Task to complete
Return the records that follow unaltered. Omit every picture.

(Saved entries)
- Opening Delimiter -

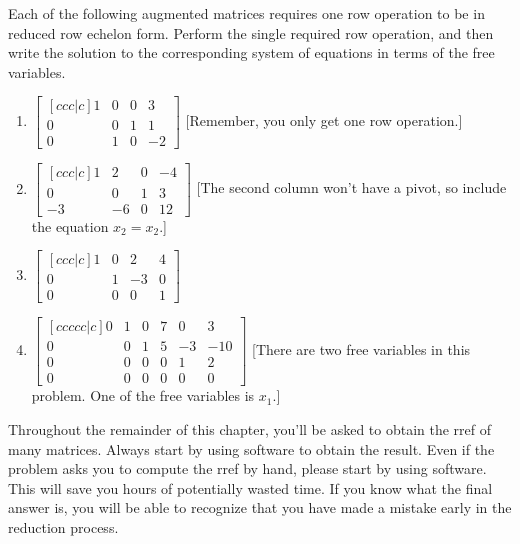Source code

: \begin{problem}
%
Each of the following augmented matrices requires one row operation to be in reduced row echelon form. Perform the single required row operation, and then write the solution to the corresponding system of equations in terms of the free variables.
\begin{multicols}{2}
\begin{enumerate}
	\item 
$
\begin{bmatrix}[ccc|c]
 1 & 0 & 0 & 3 \\
 0 & 0 & 1 & 1 \\
 0 & 1 & 0 & -2
\end{bmatrix}
$ [Remember, you only get one row operation.]
	\item 
$
\begin{bmatrix}[ccc|c]
 1 & 2 & 0 & -4 \\
 0 & 0 & 1 & 3 \\
 -3 & -6 & 0 & 12
\end{bmatrix}
$ [The second column won't have a pivot, so include the equation $x_2=x_2$.]
	\item 
$
\begin{bmatrix}[ccc|c]
 1 & 0 & 2 & 4 \\
 0 & 1 & -3 & 0 \\
 0 & 0 & 0 & 1
\end{bmatrix}
$
	\item 
$
\begin{bmatrix}[ccccc|c]
 0 & 1 & 0 & 7 & 0 & 3 \\
 0 & 0 & 1 & 5 & -3 & -10 \\
 0 & 0 & 0 & 0 & 1 & 2 \\
 0 & 0 & 0 & 0 & 0 & 0
\end{bmatrix}
$ [There are two free variables in this problem.  One of the free variables is $x_1$.]
\end{enumerate}
\end{multicols}
\end{problem}



Throughout the remainder of this chapter, you'll be asked to obtain the rref of many matrices. Always start by using software to obtain the result. 
Even if the problem asks you to compute the rref by hand, please start by using software. This will save you hours of potentially wasted time. 
If you know what the final answer is, you will be able to recognize that you have made a mistake early in the reduction process.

- Closing Delimiter -

Exercise output
Source code

: \begin{problem}
%
Each of the following augmented matrices requires one row operation to be in reduced row echelon form. Perform the single required row operation, and then write the solution to the corresponding system of equations in terms of the free variables.
\begin{multicols}{2}
\begin{enumerate}
	\item 
$
\begin{bmatrix}[ccc|c]
 1 & 0 & 0 & 3 \\
 0 & 0 & 1 & 1 \\
 0 & 1 & 0 & -2
\end{bmatrix}
$ [Remember, you only get one row operation.]
	\item 
$
\begin{bmatrix}[ccc|c]
 1 & 2 & 0 & -4 \\
 0 & 0 & 1 & 3 \\
 -3 & -6 & 0 & 12
\end{bmatrix}
$ [The second column won't have a pivot, so include the equation $x_2=x_2$.]
	\item 
$
\begin{bmatrix}[ccc|c]
 1 & 0 & 2 & 4 \\
 0 & 1 & -3 & 0 \\
 0 & 0 & 0 & 1
\end{bmatrix}
$
	\item 
$
\begin{bmatrix}[ccccc|c]
 0 & 1 & 0 & 7 & 0 & 3 \\
 0 & 0 & 1 & 5 & -3 & -10 \\
 0 & 0 & 0 & 0 & 1 & 2 \\
 0 & 0 & 0 & 0 & 0 & 0
\end{bmatrix}
$ [There are two free variables in this problem.  One of the free variables is $x_1$.]
\end{enumerate}
\end{multicols}
\end{problem}



Throughout the remainder of this chapter, you'll be asked to obtain the rref of many matrices. Always start by using software to obtain the result. 
Even if the problem asks you to compute the rref by hand, please start by using software. This will save you hours of potentially wasted time. 
If you know what the final answer is, you will be able to recognize that you have made a mistake early in the reduction process.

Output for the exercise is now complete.